L’initiative « Contre les rémunérations abusives » est une première étape contre ces dérives. Les étapes suivantes sont bien entendu l’initiative « 1 :12 », l’initiative pour un salaire minimum et l’initiative pour un impôt sur les successions.
Certes, l’initiative « Contre les rémunérations abusives » n’est pas une baguette magique (aucune initiative ne l’est, d’ailleurs !), car ce n’est pas en renforçant les droits des actionnaires que l’on renforce ceux des salarié-e-s. Mais elle n’en contient pas moins plusieurs instruments qui sont efficaces contre les formes les plus choquantes de rémunérations abusives :
- interdiction stricte des parachutes dorés ;
- interdiction stricte des primes de bienvenue (« golden hellos ») ;
- interdiction stricte des primes en cas de vente d’entreprise (Il convient de relever que ces trois formes de rémunérations sont utilisées en particulier lors d’assainissements, de faillites, ou de reprises, c’est-à-dire quand de nombreux salarié-e-s perdent leur emploi. Elles permettent alors aux managers de quitter les poches pleines un navire en perdition.) ;
- interdiction stricte des mandats annexes (souvent de complaisance) au sein du même groupe ;
- obligation pour les actionnaires de se prononcer sur les salaires de la direction (c’est là que se trouvent les abus les plus criants).

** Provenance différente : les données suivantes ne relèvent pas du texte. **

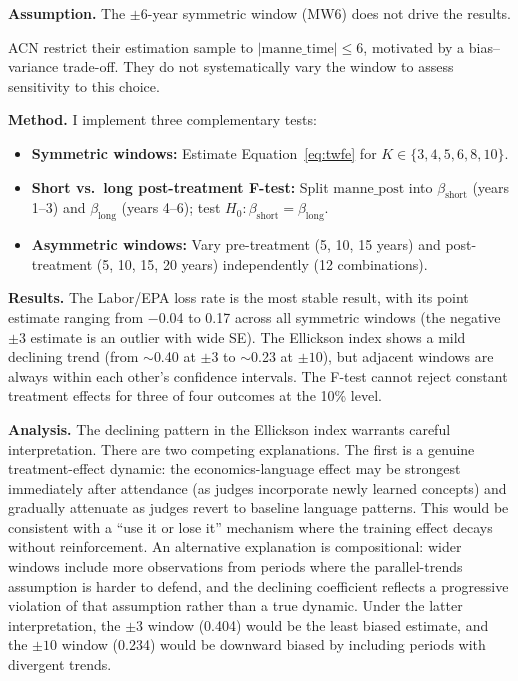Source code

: \documentclass[12pt,a4paper]{article}
\begin{document}
\textbf{Assumption.} The $\pm 6$-year symmetric window (MW6) does not drive the results.

ACN restrict their estimation sample to $|\text{manne\_time}| \leq 6$, motivated by a bias--variance trade-off. They do not systematically vary the window to assess sensitivity to this choice.

\textbf{Method.} I implement three complementary tests:
\begin{itemize}[nosep]
    \item \textbf{Symmetric windows:} Estimate Equation~\ref{eq:twfe} for $K \in \{3,4,5,6,8,10\}$.
    \item \textbf{Short vs.\ long post-treatment F-test:} Split $\text{manne\_post}$ into $\beta_{\text{short}}$ (years 1--3) and $\beta_{\text{long}}$ (years 4--6); test $H_0: \beta_{\text{short}} = \beta_{\text{long}}$.
    \item \textbf{Asymmetric windows:} Vary pre-treatment (5, 10, 15 years) and post-treatment (5, 10, 15, 20 years) independently (12 combinations).
\end{itemize}

\textbf{Results.} The Labor/EPA loss rate is the most stable result, with its point estimate ranging from $-$0.04 to 0.17 across all symmetric windows (the negative $\pm 3$ estimate is an outlier with wide SE). The Ellickson index shows a mild declining trend (from $\sim$0.40 at $\pm 3$ to $\sim$0.23 at $\pm 10$), but adjacent windows are always within each other's confidence intervals. The F-test cannot reject constant treatment effects for three of four outcomes at the 10\% level.

\textbf{Analysis.} The declining pattern in the Ellickson index warrants careful interpretation. There are two competing explanations. The first is a genuine treatment-effect dynamic: the economics-language effect may be strongest immediately after attendance (as judges incorporate newly learned concepts) and gradually attenuate as judges revert to baseline language patterns. This would be consistent with a ``use it or lose it'' mechanism where the training effect decays without reinforcement. An alternative explanation is compositional: wider windows include more observations from periods where the parallel-trends assumption is harder to defend, and the declining coefficient reflects a progressive violation of that assumption rather than a true dynamic. Under the latter interpretation, the $\pm 3$ window (0.404) would be the least biased estimate, and the $\pm 10$ window (0.234) would be downward biased by including periods with divergent trends.
\end{document}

Il faut noter que c’est justement sur les mesures les plus efficaces contre les formes les plus choquantes de rémunérations abusives que le contre-projet indirect va moins loin que l’initiative. C’est justement sur ces dispositions centrales qu’il prévoit exceptions et autres échappatoires, dont les profiteurs (Abzocker) ne manqueront pas de faire rapidement usage si l’initiative est rejetée et que le contre-projet entre en vigueur.
L’initiative oblige en outre les caisses des pensions à voter dans l’intérêt de leurs assuré-e-s. Cette disposition, qui est saluée par les associations qui défendent les représentants des salarié-e-s au sein des caisses de pension comme l’ARPIP, permet d’éviter qu’un représentant de caisse de pension vote contre ce qui a été décidé par les assuré-e-s (la caisse de pension de la Poste a fait cette amère expérience). Elle poussera aussi les caisses de pensions – sans bureaucratie inutile – à utiliser le formidable potentiel qu’elles détiennent grâce à leurs participations, un potentiel aujourd’hui par trop négligé. Elle les poussera enfin à investir de manière pérenne, avec un horizon à 50 ou 60 ans, car c’est là que se trouve le véritable intérêt de leurs assuré-e-s.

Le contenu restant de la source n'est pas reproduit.